Türk Lirası’nda bir günlük değer kaybının yüzde 20’ye ulaşması ve Dolar’ın 13.20 TL seviyesini aşarken, Euro da 15.20 seviyesine kadar yükseldi. TL’nin tarihi değer kaybı ve dövizdeki artış karşısında halkın sokaklara çıkarak, “Hükümet istifa” çağrıları yapmasına rağmen, iktidardan bir açıklama gelmedi. Krizin giderek derinleşmesine karşı iktidar “ekonominin uçtuğunu” iddia etse de her gün gelen zamlar ve işsizlik oranındaki artış, ekonomin daha kötüye gideceğinin sinyalini veriyor.
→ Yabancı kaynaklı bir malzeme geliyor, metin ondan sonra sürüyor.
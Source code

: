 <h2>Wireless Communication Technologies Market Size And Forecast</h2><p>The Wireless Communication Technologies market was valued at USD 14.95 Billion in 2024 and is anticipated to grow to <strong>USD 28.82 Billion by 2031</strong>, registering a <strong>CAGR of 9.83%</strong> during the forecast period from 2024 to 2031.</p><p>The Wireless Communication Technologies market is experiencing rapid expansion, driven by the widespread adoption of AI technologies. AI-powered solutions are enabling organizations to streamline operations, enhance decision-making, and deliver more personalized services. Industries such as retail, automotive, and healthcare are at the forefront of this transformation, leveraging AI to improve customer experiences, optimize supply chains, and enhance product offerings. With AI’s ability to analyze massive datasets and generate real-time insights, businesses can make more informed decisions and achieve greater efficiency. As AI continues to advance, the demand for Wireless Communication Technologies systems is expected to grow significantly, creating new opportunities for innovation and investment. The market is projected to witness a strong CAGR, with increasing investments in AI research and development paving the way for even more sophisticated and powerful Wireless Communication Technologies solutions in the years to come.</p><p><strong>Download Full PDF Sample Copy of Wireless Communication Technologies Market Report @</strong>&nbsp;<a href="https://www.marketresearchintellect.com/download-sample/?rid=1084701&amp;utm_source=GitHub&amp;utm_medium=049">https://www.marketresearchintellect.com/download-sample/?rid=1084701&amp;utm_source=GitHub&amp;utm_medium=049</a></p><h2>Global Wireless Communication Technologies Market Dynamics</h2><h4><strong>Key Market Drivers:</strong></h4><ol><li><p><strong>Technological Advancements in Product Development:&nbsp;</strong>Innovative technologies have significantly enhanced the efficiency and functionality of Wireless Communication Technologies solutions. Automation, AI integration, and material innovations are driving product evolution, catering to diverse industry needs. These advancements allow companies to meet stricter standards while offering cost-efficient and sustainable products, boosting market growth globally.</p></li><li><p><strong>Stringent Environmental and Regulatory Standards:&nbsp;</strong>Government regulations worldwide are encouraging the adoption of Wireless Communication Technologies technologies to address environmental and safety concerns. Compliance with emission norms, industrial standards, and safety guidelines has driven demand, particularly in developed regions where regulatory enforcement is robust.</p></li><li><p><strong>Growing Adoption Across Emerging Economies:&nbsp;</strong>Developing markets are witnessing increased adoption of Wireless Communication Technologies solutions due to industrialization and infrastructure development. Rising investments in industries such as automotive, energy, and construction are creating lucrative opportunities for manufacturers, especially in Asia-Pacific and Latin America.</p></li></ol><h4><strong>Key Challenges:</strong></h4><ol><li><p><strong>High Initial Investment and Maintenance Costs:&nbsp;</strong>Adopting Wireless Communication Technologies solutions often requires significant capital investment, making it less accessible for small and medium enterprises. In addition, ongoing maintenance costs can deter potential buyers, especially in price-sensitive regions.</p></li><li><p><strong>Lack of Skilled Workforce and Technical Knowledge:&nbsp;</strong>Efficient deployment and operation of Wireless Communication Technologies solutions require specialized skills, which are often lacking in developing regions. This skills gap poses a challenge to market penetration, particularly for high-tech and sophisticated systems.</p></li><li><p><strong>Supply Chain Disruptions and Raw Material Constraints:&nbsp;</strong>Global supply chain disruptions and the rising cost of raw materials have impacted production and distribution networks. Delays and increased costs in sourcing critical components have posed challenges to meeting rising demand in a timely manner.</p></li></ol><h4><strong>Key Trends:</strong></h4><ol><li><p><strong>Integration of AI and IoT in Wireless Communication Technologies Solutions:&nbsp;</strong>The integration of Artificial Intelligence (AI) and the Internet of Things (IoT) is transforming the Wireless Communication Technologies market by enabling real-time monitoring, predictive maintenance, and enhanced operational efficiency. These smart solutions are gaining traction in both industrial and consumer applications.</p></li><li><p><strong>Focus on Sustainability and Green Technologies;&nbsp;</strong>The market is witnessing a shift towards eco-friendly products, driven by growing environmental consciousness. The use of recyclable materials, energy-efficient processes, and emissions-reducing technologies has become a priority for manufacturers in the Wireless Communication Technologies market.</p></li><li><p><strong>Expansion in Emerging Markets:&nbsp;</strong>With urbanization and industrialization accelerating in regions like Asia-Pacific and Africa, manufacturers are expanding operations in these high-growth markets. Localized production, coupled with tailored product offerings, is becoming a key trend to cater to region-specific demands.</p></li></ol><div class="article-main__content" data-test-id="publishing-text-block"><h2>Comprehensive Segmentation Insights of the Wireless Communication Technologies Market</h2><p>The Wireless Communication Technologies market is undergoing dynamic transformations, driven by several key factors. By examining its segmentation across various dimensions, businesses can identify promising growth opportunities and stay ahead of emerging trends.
İhraç edilen Barış Akademisyeni ve Sosyalist Emekçiler Partisi (SEP) Genel Başkanı Güneş Gümüş derinleşen ekonomik krizi ve TL’nin döviz karşısındaki değer kaybını değerlendirdi.
‘Döviz kuru şoku zirvelerini tekrarlamaya devam edecek’
Ekonomik krizin uzun zamandır kendini hissettirdiğini, 2018 yılında da döviz kurunun patlamasıyla krizin artık saklanamaz bir hal aldığını belirten Güneş, “Merkez Bankası rezervlerini öteleyebildikleri kadar ötelemeye çalıştılar. 2018, 2020 ve bugün yaşanan döviz şokları artık halk açısından da açık bir hale getirildi. Şu an iktidarın bir ekonomi politikası var, kendilerine bir yön çizmiş gibi görünüyor ama son çırpınışlarını andıran bir hal var. Bu döviz şoku zirvelerini tekrarlamaya devam edecek. Erdoğan merkez bankası eliyle piyasa da faiz oranlarını indirerek, yatırımları ve tüketim harcamalarını artırarak faiz oranlarını 12-13 bandına çekmeye zorlayacak. Bu da Dolar ve Euro’da sürekli sıçramalar ve halkın giderek yoksullaşması, hammadde ulaşımında tıkanmalar, iflaslar, döviz borcunu ödeyemediği için ya da içeride talep karşısında işlerini döndüremediği için işsizlik zinciri 2021’in tarihte hatırlanacağı zamanlardan biri olacak. 1994-95 tarihleri nasıl hatırlanıyorsa benzer bir döngünün 2021 için olacağını söyleyebiliriz” dedi.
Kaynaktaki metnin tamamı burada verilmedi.